[Stored records]

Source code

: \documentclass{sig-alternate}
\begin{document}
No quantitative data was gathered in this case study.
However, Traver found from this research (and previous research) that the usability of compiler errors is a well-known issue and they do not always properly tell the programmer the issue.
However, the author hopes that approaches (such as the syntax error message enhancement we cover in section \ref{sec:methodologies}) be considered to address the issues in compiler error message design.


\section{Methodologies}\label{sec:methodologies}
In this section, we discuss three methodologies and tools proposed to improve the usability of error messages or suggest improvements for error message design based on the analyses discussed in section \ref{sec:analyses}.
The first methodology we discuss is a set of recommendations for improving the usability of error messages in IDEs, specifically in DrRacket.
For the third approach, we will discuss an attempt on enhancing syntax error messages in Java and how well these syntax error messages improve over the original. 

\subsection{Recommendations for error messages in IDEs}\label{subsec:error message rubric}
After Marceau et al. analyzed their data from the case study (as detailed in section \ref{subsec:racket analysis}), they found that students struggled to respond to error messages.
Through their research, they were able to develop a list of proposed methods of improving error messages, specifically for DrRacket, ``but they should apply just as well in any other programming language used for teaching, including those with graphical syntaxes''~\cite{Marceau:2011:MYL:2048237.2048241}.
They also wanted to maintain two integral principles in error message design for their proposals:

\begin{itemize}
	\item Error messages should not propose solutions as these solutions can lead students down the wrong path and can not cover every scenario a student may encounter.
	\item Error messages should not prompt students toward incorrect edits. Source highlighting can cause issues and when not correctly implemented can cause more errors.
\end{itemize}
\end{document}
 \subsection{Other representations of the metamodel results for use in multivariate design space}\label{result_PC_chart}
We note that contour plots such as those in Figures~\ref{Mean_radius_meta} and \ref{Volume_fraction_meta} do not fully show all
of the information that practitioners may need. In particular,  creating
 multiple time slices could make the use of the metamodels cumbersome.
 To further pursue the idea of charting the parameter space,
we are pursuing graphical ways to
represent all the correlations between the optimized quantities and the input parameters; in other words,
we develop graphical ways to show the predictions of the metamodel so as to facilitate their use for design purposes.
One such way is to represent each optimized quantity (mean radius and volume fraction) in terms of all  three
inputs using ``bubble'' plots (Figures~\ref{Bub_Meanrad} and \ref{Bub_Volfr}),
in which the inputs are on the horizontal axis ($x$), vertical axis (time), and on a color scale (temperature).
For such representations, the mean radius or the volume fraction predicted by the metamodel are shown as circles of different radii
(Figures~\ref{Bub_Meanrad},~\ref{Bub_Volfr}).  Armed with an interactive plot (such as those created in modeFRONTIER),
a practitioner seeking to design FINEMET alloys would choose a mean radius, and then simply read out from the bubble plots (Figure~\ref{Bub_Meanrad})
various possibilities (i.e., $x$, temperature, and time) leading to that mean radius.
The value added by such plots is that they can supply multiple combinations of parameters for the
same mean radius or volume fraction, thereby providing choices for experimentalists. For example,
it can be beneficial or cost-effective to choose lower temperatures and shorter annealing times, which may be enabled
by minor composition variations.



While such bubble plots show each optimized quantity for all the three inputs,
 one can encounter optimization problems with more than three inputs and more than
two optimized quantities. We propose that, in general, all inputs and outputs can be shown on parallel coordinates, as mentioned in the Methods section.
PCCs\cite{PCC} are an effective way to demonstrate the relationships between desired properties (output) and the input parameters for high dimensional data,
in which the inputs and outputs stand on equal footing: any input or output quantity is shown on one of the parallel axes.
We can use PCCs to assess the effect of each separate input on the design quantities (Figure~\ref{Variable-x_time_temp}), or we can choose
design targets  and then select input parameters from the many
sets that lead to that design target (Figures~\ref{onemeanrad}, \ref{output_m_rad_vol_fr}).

• [WHAT IS EXPECTED]
Up to and including the line with "However, Traver found", restate the records above word for word from the very first line.

• [OUTPUT]
Source code

: \documentclass{sig-alternate}
\begin{document}
No quantitative data was gathered in this case study.
However, Traver found from this research (and previous research) that the usability of compiler errors is a well-known issue and they do not always properly tell the programmer the issue.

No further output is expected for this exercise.